RECORD SET.
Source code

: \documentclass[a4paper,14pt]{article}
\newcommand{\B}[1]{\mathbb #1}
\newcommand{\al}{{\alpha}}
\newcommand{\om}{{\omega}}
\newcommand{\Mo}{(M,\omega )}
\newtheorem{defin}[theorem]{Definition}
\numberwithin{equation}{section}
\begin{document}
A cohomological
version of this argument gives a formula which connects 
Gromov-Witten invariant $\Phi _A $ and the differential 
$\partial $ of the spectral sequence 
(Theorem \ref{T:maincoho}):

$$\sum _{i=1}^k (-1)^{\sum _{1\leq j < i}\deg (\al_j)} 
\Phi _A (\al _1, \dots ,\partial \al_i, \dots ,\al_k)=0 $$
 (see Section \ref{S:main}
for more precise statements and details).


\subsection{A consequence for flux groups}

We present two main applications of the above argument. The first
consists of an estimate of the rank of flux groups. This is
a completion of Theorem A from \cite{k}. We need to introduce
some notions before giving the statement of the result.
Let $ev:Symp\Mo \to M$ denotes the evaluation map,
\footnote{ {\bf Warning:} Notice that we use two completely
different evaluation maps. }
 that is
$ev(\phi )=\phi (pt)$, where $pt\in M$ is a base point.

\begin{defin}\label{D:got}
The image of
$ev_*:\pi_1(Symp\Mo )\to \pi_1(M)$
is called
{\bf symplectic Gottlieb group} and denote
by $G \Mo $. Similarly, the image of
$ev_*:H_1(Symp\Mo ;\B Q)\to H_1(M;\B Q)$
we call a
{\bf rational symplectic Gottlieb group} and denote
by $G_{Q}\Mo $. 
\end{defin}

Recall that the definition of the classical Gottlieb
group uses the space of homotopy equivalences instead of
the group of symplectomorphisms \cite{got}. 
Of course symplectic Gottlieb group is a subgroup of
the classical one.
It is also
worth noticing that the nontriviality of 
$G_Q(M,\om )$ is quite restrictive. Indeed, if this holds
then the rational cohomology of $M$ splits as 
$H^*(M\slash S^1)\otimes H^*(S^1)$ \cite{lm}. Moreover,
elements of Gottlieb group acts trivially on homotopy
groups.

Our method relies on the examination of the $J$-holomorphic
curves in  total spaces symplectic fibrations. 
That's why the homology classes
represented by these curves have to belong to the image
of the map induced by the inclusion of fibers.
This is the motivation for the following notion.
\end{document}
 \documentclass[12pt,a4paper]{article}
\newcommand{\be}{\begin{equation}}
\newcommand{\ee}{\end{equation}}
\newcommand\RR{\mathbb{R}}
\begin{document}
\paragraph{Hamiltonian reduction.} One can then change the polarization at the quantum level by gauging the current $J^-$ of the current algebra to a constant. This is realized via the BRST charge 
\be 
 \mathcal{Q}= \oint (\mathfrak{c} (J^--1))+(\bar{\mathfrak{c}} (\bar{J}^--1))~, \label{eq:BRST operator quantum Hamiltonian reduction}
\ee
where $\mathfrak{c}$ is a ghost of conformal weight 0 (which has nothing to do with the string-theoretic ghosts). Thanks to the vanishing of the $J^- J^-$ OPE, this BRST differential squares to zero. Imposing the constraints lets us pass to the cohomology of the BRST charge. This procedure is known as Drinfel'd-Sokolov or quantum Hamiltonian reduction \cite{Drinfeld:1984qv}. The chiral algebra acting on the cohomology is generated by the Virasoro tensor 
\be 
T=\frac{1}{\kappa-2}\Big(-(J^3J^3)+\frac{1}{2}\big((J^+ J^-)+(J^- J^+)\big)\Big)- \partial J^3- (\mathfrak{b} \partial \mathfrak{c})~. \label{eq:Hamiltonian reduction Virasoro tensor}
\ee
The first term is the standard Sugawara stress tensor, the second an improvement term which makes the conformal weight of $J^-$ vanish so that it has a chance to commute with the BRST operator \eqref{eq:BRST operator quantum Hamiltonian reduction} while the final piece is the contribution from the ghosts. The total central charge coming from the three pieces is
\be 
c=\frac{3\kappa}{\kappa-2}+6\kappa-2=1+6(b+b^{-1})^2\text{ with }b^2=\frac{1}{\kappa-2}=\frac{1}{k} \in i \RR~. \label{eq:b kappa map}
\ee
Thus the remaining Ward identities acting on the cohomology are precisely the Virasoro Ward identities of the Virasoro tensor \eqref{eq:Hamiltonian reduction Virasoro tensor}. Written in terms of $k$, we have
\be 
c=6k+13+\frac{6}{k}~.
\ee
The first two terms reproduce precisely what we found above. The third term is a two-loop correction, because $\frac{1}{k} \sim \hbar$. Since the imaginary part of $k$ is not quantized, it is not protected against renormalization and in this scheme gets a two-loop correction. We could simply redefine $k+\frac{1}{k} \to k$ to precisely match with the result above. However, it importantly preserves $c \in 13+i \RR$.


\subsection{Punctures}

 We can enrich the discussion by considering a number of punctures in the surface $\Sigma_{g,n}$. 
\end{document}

PROBLEM. Set all the entries above down again exactly.

RESULT.
Source code

: \documentclass[a4paper,14pt]{article}
\newcommand{\B}[1]{\mathbb #1}
\newcommand{\al}{{\alpha}}
\newcommand{\om}{{\omega}}
\newcommand{\Mo}{(M,\omega )}
\newtheorem{defin}[theorem]{Definition}
\numberwithin{equation}{section}
\begin{document}
A cohomological
version of this argument gives a formula which connects 
Gromov-Witten invariant $\Phi _A $ and the differential 
$\partial $ of the spectral sequence 
(Theorem \ref{T:maincoho}):

$$\sum _{i=1}^k (-1)^{\sum _{1\leq j < i}\deg (\al_j)} 
\Phi _A (\al _1, \dots ,\partial \al_i, \dots ,\al_k)=0 $$
 (see Section \ref{S:main}
for more precise statements and details).


\subsection{A consequence for flux groups}

We present two main applications of the above argument. The first
consists of an estimate of the rank of flux groups. This is
a completion of Theorem A from \cite{k}. We need to introduce
some notions before giving the statement of the result.
Let $ev:Symp\Mo \to M$ denotes the evaluation map,
\footnote{ {\bf Warning:} Notice that we use two completely
different evaluation maps. }
 that is
$ev(\phi )=\phi (pt)$, where $pt\in M$ is a base point.

\begin{defin}\label{D:got}
The image of
$ev_*:\pi_1(Symp\Mo )\to \pi_1(M)$
is called
{\bf symplectic Gottlieb group} and denote
by $G \Mo $. Similarly, the image of
$ev_*:H_1(Symp\Mo ;\B Q)\to H_1(M;\B Q)$
we call a
{\bf rational symplectic Gottlieb group} and denote
by $G_{Q}\Mo $. 
\end{defin}

Recall that the definition of the classical Gottlieb
group uses the space of homotopy equivalences instead of
the group of symplectomorphisms \cite{got}. 
Of course symplectic Gottlieb group is a subgroup of
the classical one.
It is also
worth noticing that the nontriviality of 
$G_Q(M,\om )$ is quite restrictive. Indeed, if this holds
then the rational cohomology of $M$ splits as 
$H^*(M\slash S^1)\otimes H^*(S^1)$ \cite{lm}. Moreover,
elements of Gottlieb group acts trivially on homotopy
groups.

Our method relies on the examination of the $J$-holomorphic
curves in  total spaces symplectic fibrations. 
That's why the homology classes
represented by these curves have to belong to the image
of the map induced by the inclusion of fibers.
This is the motivation for the following notion.
\end{document}
 \documentclass[12pt,a4paper]{article}
\newcommand{\be}{\begin{equation}}
\newcommand{\ee}{\end{equation}}
\newcommand\RR{\mathbb{R}}
\begin{document}
\paragraph{Hamiltonian reduction.} One can then change the polarization at the quantum level by gauging the current $J^-$ of the current algebra to a constant. This is realized via the BRST charge 
\be 
 \mathcal{Q}= \oint (\mathfrak{c} (J^--1))+(\bar{\mathfrak{c}} (\bar{J}^--1))~, \label{eq:BRST operator quantum Hamiltonian reduction}
\ee
where $\mathfrak{c}$ is a ghost of conformal weight 0 (which has nothing to do with the string-theoretic ghosts). Thanks to the vanishing of the $J^- J^-$ OPE, this BRST differential squares to zero. Imposing the constraints lets us pass to the cohomology of the BRST charge. This procedure is known as Drinfel'd-Sokolov or quantum Hamiltonian reduction \cite{Drinfeld:1984qv}. The chiral algebra acting on the cohomology is generated by the Virasoro tensor 
\be 
T=\frac{1}{\kappa-2}\Big(-(J^3J^3)+\frac{1}{2}\big((J^+ J^-)+(J^- J^+)\big)\Big)- \partial J^3- (\mathfrak{b} \partial \mathfrak{c})~. \label{eq:Hamiltonian reduction Virasoro tensor}
\ee
The first term is the standard Sugawara stress tensor, the second an improvement term which makes the conformal weight of $J^-$ vanish so that it has a chance to commute with the BRST operator \eqref{eq:BRST operator quantum Hamiltonian reduction} while the final piece is the contribution from the ghosts. The total central charge coming from the three pieces is
\be 
c=\frac{3\kappa}{\kappa-2}+6\kappa-2=1+6(b+b^{-1})^2\text{ with }b^2=\frac{1}{\kappa-2}=\frac{1}{k} \in i \RR~. \label{eq:b kappa map}
\ee
Thus the remaining Ward identities acting on the cohomology are precisely the Virasoro Ward identities of the Virasoro tensor \eqref{eq:Hamiltonian reduction Virasoro tensor}. Written in terms of $k$, we have
\be 
c=6k+13+\frac{6}{k}~.
\ee
The first two terms reproduce precisely what we found above. The third term is a two-loop correction, because $\frac{1}{k} \sim \hbar$. Since the imaginary part of $k$ is not quantized, it is not protected against renormalization and in this scheme gets a two-loop correction. We could simply redefine $k+\frac{1}{k} \to k$ to precisely match with the result above. However, it importantly preserves $c \in 13+i \RR$.


\subsection{Punctures}

 We can enrich the discussion by considering a number of punctures in the surface $\Sigma_{g,n}$. 
\end{document}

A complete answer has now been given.